- _TO DO_
Each record must appear in the answer exactly as it does in the data.

(DATA SECTION)

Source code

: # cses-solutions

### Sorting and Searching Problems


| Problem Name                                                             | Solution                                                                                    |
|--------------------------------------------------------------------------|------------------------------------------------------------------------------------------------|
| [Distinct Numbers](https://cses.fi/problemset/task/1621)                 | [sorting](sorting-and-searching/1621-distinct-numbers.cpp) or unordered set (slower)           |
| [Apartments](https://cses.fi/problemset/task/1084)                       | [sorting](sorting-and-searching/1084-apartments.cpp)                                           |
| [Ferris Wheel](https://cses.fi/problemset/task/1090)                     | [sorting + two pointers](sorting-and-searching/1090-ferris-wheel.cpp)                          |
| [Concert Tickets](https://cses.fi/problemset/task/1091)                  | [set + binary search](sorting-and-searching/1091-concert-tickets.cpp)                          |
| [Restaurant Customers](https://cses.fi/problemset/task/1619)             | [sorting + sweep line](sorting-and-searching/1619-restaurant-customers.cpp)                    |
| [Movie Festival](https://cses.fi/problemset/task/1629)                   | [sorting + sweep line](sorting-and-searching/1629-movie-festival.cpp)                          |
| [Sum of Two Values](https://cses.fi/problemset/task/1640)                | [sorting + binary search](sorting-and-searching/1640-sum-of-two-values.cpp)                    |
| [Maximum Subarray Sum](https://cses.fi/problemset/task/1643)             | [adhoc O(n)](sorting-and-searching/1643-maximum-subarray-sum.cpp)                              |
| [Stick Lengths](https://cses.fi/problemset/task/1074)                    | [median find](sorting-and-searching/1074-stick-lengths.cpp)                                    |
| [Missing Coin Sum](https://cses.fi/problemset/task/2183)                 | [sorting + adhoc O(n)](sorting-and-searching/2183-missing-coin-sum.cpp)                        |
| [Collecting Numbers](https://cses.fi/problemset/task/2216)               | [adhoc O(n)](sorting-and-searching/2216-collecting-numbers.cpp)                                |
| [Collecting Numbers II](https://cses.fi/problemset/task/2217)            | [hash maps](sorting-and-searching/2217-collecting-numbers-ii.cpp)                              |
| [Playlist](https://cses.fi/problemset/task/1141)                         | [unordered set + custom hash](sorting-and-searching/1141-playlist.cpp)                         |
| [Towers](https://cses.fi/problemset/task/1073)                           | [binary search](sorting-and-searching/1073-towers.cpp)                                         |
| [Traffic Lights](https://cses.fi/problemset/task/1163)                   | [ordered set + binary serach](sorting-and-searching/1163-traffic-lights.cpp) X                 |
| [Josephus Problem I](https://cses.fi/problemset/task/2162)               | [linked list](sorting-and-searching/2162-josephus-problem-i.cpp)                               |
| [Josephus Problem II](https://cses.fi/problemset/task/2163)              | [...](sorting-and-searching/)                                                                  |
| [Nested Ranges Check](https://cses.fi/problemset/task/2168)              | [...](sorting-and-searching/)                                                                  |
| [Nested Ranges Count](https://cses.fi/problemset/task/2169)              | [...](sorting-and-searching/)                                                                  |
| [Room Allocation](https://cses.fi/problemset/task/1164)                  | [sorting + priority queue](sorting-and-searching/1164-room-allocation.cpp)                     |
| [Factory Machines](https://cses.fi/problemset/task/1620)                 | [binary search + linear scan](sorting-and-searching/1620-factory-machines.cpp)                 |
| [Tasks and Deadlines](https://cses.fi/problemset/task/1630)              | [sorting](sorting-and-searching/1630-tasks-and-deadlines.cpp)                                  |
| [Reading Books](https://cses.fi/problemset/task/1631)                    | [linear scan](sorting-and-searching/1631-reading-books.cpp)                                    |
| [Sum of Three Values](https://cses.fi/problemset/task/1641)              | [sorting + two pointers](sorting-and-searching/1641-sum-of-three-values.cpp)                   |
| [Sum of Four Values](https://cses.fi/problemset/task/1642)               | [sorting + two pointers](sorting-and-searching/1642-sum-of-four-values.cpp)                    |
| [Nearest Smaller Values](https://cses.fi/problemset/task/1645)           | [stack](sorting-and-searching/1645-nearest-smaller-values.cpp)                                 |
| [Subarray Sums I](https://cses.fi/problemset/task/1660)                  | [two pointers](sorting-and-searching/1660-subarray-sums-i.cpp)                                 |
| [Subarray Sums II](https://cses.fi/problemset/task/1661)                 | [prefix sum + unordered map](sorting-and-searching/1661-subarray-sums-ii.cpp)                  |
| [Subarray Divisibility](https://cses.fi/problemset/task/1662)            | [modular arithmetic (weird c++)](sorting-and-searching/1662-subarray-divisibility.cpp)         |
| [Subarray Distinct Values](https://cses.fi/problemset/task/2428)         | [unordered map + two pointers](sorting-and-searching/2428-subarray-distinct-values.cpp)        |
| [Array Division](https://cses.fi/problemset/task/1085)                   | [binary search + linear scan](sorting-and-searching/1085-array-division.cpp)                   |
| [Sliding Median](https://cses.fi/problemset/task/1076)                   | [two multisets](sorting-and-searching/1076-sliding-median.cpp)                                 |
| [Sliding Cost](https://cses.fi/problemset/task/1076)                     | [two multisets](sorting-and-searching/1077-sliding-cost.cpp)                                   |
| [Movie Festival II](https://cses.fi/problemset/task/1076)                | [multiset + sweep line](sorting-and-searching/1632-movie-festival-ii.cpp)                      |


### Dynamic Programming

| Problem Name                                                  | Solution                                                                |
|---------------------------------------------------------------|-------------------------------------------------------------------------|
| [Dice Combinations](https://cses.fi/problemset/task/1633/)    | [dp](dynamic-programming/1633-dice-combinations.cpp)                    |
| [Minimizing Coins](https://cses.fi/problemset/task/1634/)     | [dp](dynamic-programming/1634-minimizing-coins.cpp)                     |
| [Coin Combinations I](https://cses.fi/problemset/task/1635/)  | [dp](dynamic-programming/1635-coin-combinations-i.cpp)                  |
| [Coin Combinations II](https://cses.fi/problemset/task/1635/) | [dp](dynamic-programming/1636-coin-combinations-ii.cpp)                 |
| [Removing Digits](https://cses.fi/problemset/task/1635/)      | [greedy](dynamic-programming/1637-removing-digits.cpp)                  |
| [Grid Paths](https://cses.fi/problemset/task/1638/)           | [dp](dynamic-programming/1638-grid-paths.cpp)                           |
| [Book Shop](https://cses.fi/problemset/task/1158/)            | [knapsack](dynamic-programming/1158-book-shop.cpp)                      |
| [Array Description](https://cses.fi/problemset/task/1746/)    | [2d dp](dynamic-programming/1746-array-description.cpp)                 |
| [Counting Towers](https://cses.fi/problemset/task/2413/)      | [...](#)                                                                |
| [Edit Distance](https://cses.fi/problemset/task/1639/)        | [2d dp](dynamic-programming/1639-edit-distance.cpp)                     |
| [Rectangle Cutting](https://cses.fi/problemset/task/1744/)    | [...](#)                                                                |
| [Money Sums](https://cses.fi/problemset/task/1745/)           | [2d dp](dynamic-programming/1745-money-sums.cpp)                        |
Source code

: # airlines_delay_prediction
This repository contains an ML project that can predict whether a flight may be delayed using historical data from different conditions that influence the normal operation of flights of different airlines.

(End DATA SECTION)

- _EXERCISE RESULT_
Source code

: # cses-solutions

### Sorting and Searching Problems


| Problem Name                                                             | Solution                                                                                    |
|--------------------------------------------------------------------------|------------------------------------------------------------------------------------------------|
| [Distinct Numbers](https://cses.fi/problemset/task/1621)                 | [sorting](sorting-and-searching/1621-distinct-numbers.cpp) or unordered set (slower)           |
| [Apartments](https://cses.fi/problemset/task/1084)                       | [sorting](sorting-and-searching/1084-apartments.cpp)                                           |
| [Ferris Wheel](https://cses.fi/problemset/task/1090)                     | [sorting + two pointers](sorting-and-searching/1090-ferris-wheel.cpp)                          |
| [Concert Tickets](https://cses.fi/problemset/task/1091)                  | [set + binary search](sorting-and-searching/1091-concert-tickets.cpp)                          |
| [Restaurant Customers](https://cses.fi/problemset/task/1619)             | [sorting + sweep line](sorting-and-searching/1619-restaurant-customers.cpp)                    |
| [Movie Festival](https://cses.fi/problemset/task/1629)                   | [sorting + sweep line](sorting-and-searching/1629-movie-festival.cpp)                          |
| [Sum of Two Values](https://cses.fi/problemset/task/1640)                | [sorting + binary search](sorting-and-searching/1640-sum-of-two-values.cpp)                    |
| [Maximum Subarray Sum](https://cses.fi/problemset/task/1643)             | [adhoc O(n)](sorting-and-searching/1643-maximum-subarray-sum.cpp)                              |
| [Stick Lengths](https://cses.fi/problemset/task/1074)                    | [median find](sorting-and-searching/1074-stick-lengths.cpp)                                    |
| [Missing Coin Sum](https://cses.fi/problemset/task/2183)                 | [sorting + adhoc O(n)](sorting-and-searching/2183-missing-coin-sum.cpp)                        |
| [Collecting Numbers](https://cses.fi/problemset/task/2216)               | [adhoc O(n)](sorting-and-searching/2216-collecting-numbers.cpp)                                |
| [Collecting Numbers II](https://cses.fi/problemset/task/2217)            | [hash maps](sorting-and-searching/2217-collecting-numbers-ii.cpp)                              |
| [Playlist](https://cses.fi/problemset/task/1141)                         | [unordered set + custom hash](sorting-and-searching/1141-playlist.cpp)                         |
| [Towers](https://cses.fi/problemset/task/1073)                           | [binary search](sorting-and-searching/1073-towers.cpp)                                         |
| [Traffic Lights](https://cses.fi/problemset/task/1163)                   | [ordered set + binary serach](sorting-and-searching/1163-traffic-lights.cpp) X                 |
| [Josephus Problem I](https://cses.fi/problemset/task/2162)               | [linked list](sorting-and-searching/2162-josephus-problem-i.cpp)                               |
| [Josephus Problem II](https://cses.fi/problemset/task/2163)              | [...](sorting-and-searching/)                                                                  |
| [Nested Ranges Check](https://cses.fi/problemset/task/2168)              | [...](sorting-and-searching/)                                                                  |
| [Nested Ranges Count](https://cses.fi/problemset/task/2169)              | [...](sorting-and-searching/)                                                                  |
| [Room Allocation](https://cses.fi/problemset/task/1164)                  | [sorting + priority queue](sorting-and-searching/1164-room-allocation.cpp)                     |
| [Factory Machines](https://cses.fi/problemset/task/1620)                 | [binary search + linear scan](sorting-and-searching/1620-factory-machines.cpp)                 |
| [Tasks and Deadlines](https://cses.fi/problemset/task/1630)              | [sorting](sorting-and-searching/1630-tasks-and-deadlines.cpp)                                  |
| [Reading Books](https://cses.fi/problemset/task/1631)                    | [linear scan](sorting-and-searching/1631-reading-books.cpp)                                    |
| [Sum of Three Values](https://cses.fi/problemset/task/1641)              | [sorting + two pointers](sorting-and-searching/1641-sum-of-three-values.cpp)                   |
| [Sum of Four Values](https://cses.fi/problemset/task/1642)               | [sorting + two pointers](sorting-and-searching/1642-sum-of-four-values.cpp)                    |
| [Nearest Smaller Values](https://cses.fi/problemset/task/1645)           | [stack](sorting-and-searching/1645-nearest-smaller-values.cpp)                                 |
| [Subarray Sums I](https://cses.fi/problemset/task/1660)                  | [two pointers](sorting-and-searching/1660-subarray-sums-i.cpp)                                 |
| [Subarray Sums II](https://cses.fi/problemset/task/1661)                 | [prefix sum + unordered map](sorting-and-searching/1661-subarray-sums-ii.cpp)                  |
| [Subarray Divisibility](https://cses.fi/problemset/task/1662)            | [modular arithmetic (weird c++)](sorting-and-searching/1662-subarray-divisibility.cpp)         |
| [Subarray Distinct Values](https://cses.fi/problemset/task/2428)         | [unordered map + two pointers](sorting-and-searching/2428-subarray-distinct-values.cpp)        |
| [Array Division](https://cses.fi/problemset/task/1085)                   | [binary search + linear scan](sorting-and-searching/1085-array-division.cpp)                   |
| [Sliding Median](https://cses.fi/problemset/task/1076)                   | [two multisets](sorting-and-searching/1076-sliding-median.cpp)                                 |
| [Sliding Cost](https://cses.fi/problemset/task/1076)                     | [two multisets](sorting-and-searching/1077-sliding-cost.cpp)                                   |
| [Movie Festival II](https://cses.fi/problemset/task/1076)                | [multiset + sweep line](sorting-and-searching/1632-movie-festival-ii.cpp)                      |


### Dynamic Programming

| Problem Name                                                  | Solution                                                                |
|---------------------------------------------------------------|-------------------------------------------------------------------------|
| [Dice Combinations](https://cses.fi/problemset/task/1633/)    | [dp](dynamic-programming/1633-dice-combinations.cpp)                    |
| [Minimizing Coins](https://cses.fi/problemset/task/1634/)     | [dp](dynamic-programming/1634-minimizing-coins.cpp)                     |
| [Coin Combinations I](https://cses.fi/problemset/task/1635/)  | [dp](dynamic-programming/1635-coin-combinations-i.cpp)                  |
| [Coin Combinations II](https://cses.fi/problemset/task/1635/) | [dp](dynamic-programming/1636-coin-combinations-ii.cpp)                 |
| [Removing Digits](https://cses.fi/problemset/task/1635/)      | [greedy](dynamic-programming/1637-removing-digits.cpp)                  |
| [Grid Paths](https://cses.fi/problemset/task/1638/)           | [dp](dynamic-programming/1638-grid-paths.cpp)                           |
| [Book Shop](https://cses.fi/problemset/task/1158/)            | [knapsack](dynamic-programming/1158-book-shop.cpp)                      |
| [Array Description](https://cses.fi/problemset/task/1746/)    | [2d dp](dynamic-programming/1746-array-description.cpp)                 |
| [Counting Towers](https://cses.fi/problemset/task/2413/)      | [...](#)                                                                |
| [Edit Distance](https://cses.fi/problemset/task/1639/)        | [2d dp](dynamic-programming/1639-edit-distance.cpp)                     |
| [Rectangle Cutting](https://cses.fi/problemset/task/1744/)    | [...](#)                                                                |
| [Money Sums](https://cses.fi/problemset/task/1745/)           | [2d dp](dynamic-programming/1745-money-sums.cpp)                        |
Source code

: # airlines_delay_prediction
This repository contains an ML project that can predict whether a flight may be delayed using historical data from different conditions that influence the normal operation of flights of different airlines.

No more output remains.